For the boundary condition, we apply the periodic boundary condition in the \(x\) and \(y\) directions and PML in the \(z\) direction. symmetry=(1,-1,0) is used since the incident light is polarized in the \(y\) direction.
The default automatic shutoff level is 1e-5 but we decreased it to 1e-7 to further enhance the simulation accuracy, which is typically not required. It can be needed in simulations like plasmonics where strong fields are concentrated in relatively small volumes.
[7]:
run_time = 2e-13 # simulation run time
# define simulation domain size
sim_size = (a, np.sqrt(3) * a, 1.5 * lda0 + h)
# set up simulation
sim = td.Simulation(
center=(0, 0, h / 2),
size=sim_size,
grid_spec=td.GridSpec.auto(min_steps_per_wvl=80, wavelength=lda0),
structures=[dielectric, base, rod_1, rod_2, rod_3, rod_4, rod_5],
sources=[plane_wave],
monitors=[flux_monitor, monitor_field],
run_time=run_time,
boundary_spec=td.BoundarySpec(
x=td.Boundary.periodic(), y=td.Boundary.periodic(), z=td.Boundary.pml()
),
symmetry=(1, -1, 0),
shutoff=1e-7, # reducing the default shutoff level
)
After the simulation is set up, we can inspect the structure and grid to ensure the setup is correct and the grid is sufficiently fine.
[8]:
ax = sim.plot(z=h / 2)
sim.plot_grid(z=h / 2, ax=ax)
plt.show()
Also plot the 3D visualization.
[9]:
sim.plot_3d()
Run Simulation#
Now we are ready to submit the simulation to the server.
[10]:
sim_data = web.run(simulation=sim, task_name="nanorod_array")
10:13:08 Eastern Standard Time Created task 'nanorod_array' with task_id 'fdve-a32680fd-2fdc-47f2-b738-8854615b5f43' and task_type 'FDTD'.
View task using web UI at 'https://tidy3d.simulation.cloud/workbench?taskId =fdve-a32680fd-2fdc-47f2-b738-8854615b5f43'.
10:13:10 Eastern Standard Time status = queued
10:13:26 Eastern Standard Time status = preprocess
10:13:30 Eastern Standard Time Maximum FlexCredit cost: 0.031. Use 'web.real_cost(task_id)' to get the billed FlexCredit cost after a simulation run.
starting up solver
running solver
To cancel the simulation, use 'web.abort(task_id)' or 'web.delete(task_id)' or abort/delete the task in the web UI. Terminating the Python script will not stop the job running on the cloud.

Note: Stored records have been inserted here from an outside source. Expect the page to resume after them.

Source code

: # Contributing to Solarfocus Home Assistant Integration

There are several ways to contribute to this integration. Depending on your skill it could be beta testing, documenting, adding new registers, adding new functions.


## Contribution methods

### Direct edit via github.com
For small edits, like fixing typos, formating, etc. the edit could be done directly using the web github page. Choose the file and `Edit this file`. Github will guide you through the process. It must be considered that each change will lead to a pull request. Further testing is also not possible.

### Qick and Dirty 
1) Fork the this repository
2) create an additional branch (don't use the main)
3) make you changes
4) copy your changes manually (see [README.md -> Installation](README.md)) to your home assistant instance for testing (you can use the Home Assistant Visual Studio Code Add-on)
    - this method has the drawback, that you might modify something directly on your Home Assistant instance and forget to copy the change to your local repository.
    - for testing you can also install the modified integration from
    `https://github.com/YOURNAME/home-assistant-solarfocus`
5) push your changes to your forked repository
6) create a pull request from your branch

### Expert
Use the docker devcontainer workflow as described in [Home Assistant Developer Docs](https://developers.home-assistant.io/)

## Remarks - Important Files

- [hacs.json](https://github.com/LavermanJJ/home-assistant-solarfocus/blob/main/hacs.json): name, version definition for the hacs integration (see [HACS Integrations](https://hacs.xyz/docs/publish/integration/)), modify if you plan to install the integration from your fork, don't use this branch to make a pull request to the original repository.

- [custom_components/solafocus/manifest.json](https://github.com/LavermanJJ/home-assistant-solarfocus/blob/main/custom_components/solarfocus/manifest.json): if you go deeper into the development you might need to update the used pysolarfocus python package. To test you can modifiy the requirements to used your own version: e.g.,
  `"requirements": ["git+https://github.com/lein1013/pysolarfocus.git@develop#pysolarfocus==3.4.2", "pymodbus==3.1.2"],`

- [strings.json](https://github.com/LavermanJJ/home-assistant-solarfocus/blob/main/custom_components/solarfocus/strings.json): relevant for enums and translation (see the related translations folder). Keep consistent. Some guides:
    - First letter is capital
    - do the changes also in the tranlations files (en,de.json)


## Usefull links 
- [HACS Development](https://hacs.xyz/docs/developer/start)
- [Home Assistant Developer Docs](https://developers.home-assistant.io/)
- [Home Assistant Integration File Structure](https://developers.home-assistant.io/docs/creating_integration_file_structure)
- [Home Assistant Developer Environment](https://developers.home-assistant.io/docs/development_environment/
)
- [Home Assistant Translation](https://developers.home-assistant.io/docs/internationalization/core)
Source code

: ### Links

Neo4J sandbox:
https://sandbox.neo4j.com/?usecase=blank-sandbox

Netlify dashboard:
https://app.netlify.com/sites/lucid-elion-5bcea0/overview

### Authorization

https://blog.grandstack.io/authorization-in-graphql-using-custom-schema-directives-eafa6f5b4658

10:13:52 Eastern Standard Time early shutoff detected at 64%, exiting.
status = postprocess
10:13:57 Eastern Standard Time status = success
View simulation result at 'https://tidy3d.simulation.cloud/workbench?taskId =fdve-a32680fd-2fdc-47f2-b738-8854615b5f43'.
10:13:59 Eastern Standard Time loading simulation from simulation_data.hdf5
Postprocessing and Result Visualization#
Since the simulation domain is quite small, the simulation took less than a minute to finish. First, we plot the reflectance spectrum. Vertical lines are added to indicate the resonance wavelengths. At resonance, the incident wave excites the plasmon modes and thus the reflection is suppressed.
[11]:
R = sim_data["R"].flux # extract reflectance
# plotting
plt.plot(ldas, R, c="black", linewidth=2)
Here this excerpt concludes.